Kvetch : Clé anglaise
Kvetch, un remarquable premier spectacle pour le Théâtre de la Marée Haute.
Le théâtre de Steven Berkoff est fascinant. Ses pièces, cruelles et provocantes, un peu comme celles de Howard Barker et Edward Bond, sont emblématiques d’une subversion purement britannique. Cette dramaturgie fait rire et grincer des dents, elle lève le voile sur les sentiments les plus inavouables, les désirs les plus refoulés, les zones les plus obscures de la vie en société. On ose très rarement monter Berkoff au Québec. En 1997, au Théâtre de Quat’Sous, Serge Denoncourt dirigeait Monique Miller et Jean-Louis Millette dans Décadence, une rencontre inoubliable.

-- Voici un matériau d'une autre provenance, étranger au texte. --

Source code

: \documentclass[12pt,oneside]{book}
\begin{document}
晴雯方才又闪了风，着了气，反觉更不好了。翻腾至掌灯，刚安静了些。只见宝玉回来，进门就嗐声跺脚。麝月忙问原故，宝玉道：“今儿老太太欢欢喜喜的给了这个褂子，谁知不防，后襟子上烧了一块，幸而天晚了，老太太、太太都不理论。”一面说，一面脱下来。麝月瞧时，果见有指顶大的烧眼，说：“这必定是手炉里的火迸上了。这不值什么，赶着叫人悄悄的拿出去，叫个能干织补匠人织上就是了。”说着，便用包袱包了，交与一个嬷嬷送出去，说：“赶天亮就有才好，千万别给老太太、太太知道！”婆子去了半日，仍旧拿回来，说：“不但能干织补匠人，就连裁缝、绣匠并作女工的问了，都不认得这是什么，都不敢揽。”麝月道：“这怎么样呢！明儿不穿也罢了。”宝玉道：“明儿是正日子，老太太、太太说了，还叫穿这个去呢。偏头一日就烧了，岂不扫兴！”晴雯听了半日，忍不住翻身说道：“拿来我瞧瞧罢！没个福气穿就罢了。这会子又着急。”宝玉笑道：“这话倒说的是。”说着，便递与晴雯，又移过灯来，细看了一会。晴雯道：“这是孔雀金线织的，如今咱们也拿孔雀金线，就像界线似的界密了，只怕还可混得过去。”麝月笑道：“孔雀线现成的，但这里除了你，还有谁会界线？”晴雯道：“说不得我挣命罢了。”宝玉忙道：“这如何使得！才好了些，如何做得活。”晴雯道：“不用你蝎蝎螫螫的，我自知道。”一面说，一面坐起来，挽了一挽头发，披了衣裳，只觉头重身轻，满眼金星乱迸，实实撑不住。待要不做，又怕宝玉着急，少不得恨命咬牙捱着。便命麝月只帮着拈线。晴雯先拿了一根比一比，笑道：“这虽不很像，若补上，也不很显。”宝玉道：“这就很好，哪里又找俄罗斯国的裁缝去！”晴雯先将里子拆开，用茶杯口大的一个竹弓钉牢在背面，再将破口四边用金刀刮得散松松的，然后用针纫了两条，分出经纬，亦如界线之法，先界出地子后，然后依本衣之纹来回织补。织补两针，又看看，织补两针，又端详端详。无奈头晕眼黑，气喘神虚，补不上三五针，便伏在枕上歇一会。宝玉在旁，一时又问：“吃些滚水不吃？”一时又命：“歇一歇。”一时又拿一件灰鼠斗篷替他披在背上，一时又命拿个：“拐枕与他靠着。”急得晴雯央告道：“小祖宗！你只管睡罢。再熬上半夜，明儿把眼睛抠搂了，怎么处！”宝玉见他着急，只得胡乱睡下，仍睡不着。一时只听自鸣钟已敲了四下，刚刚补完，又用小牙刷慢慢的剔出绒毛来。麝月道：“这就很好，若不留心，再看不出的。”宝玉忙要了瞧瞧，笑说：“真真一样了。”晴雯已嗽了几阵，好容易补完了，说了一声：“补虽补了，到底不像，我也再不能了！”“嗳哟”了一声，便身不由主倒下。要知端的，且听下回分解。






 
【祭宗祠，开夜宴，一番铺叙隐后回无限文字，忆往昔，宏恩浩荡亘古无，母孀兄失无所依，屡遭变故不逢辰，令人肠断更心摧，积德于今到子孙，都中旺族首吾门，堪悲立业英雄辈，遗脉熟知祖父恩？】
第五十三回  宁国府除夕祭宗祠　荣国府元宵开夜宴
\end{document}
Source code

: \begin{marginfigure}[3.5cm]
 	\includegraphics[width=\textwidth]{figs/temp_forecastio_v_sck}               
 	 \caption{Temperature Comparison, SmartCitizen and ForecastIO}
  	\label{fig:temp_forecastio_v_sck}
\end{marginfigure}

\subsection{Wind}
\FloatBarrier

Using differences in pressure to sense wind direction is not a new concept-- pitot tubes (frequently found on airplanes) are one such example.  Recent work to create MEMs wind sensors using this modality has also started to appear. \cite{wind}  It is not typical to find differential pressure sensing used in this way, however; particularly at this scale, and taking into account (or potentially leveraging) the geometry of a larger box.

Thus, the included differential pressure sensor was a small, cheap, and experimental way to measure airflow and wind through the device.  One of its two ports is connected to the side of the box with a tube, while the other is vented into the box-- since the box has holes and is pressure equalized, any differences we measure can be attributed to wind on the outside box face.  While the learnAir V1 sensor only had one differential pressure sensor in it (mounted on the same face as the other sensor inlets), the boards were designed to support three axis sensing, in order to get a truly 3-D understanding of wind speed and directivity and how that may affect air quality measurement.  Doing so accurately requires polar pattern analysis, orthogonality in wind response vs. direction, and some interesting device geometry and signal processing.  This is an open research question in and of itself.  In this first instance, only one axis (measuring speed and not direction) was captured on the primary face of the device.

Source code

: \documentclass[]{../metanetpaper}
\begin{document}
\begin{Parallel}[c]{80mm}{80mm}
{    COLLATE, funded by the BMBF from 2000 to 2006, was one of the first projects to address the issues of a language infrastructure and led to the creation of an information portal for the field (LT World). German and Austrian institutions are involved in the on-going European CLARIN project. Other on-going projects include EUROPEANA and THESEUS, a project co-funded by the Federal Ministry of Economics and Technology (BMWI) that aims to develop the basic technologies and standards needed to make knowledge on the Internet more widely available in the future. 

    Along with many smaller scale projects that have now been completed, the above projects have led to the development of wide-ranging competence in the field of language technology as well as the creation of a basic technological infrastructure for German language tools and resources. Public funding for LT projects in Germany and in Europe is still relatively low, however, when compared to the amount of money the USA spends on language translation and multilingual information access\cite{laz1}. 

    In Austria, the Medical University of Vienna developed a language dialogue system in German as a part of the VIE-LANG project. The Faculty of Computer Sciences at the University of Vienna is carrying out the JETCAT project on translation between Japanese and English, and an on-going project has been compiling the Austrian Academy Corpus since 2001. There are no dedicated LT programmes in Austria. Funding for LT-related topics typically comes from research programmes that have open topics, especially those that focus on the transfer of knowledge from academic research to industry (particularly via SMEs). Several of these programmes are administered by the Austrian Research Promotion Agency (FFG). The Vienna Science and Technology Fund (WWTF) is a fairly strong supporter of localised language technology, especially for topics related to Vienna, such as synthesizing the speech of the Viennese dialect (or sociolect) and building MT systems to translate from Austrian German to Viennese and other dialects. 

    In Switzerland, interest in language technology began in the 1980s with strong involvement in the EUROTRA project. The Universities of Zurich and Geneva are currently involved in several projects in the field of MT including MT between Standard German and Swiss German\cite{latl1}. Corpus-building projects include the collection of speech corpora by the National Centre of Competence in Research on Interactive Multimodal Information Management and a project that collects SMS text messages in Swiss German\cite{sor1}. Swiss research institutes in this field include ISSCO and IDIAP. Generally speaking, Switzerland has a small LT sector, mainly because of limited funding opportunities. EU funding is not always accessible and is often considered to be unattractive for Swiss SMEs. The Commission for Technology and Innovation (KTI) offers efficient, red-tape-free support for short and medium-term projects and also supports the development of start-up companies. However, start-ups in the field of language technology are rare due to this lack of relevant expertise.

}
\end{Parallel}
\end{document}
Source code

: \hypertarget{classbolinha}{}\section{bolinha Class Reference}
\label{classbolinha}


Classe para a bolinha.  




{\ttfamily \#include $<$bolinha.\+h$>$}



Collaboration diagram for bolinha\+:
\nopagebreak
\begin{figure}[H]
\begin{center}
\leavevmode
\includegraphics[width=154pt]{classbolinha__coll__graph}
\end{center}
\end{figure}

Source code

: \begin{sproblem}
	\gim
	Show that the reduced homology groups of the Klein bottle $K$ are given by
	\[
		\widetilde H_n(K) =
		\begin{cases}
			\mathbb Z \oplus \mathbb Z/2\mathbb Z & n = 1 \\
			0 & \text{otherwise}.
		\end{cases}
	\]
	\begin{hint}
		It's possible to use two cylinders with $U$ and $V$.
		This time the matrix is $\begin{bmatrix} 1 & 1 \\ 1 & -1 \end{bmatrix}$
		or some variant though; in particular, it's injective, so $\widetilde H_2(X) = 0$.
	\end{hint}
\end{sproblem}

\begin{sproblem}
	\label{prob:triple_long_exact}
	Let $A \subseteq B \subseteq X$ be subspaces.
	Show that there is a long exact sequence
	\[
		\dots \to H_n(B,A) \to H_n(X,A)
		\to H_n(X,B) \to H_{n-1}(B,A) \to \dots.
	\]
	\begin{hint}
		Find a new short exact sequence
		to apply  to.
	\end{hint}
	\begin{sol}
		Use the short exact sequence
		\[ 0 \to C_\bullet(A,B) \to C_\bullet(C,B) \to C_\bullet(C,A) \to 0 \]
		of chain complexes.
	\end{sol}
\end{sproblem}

Pour sa première mise en scène professionnelle, Michel-Maxime Legault, diplômé du Conservatoire d’art dramatique de Québec en 2005 et cofondateur du Théâtre de la Marée Haute, a jeté son dévolu sur Kvetch, une pièce américaine sur l’angoisse, traduite par Geoffrey Dyson et Antoinette Monod. Le pari, de taille, a été relevé haut la main. Si l’aventure était hasardeuse, c’est que la partition comporte plusieurs pièges, notamment celui de la caricature. La lecture de Legault, limpide, soignée, se tient toujours sur les limites, celles du comique, du tragique, du drame et du vaudeville, sans jamais sombrer dans l’excès. Au simple mais redoutable procédé imaginé par Berkoff – les personnages font entendre aux spectateurs, à haute voix, le fond de leur pensée -, le metteur en scène a fait pleinement confiance. Heureusement, parce que transformer ces êtres en clowns aurait suffi à les couper de nous.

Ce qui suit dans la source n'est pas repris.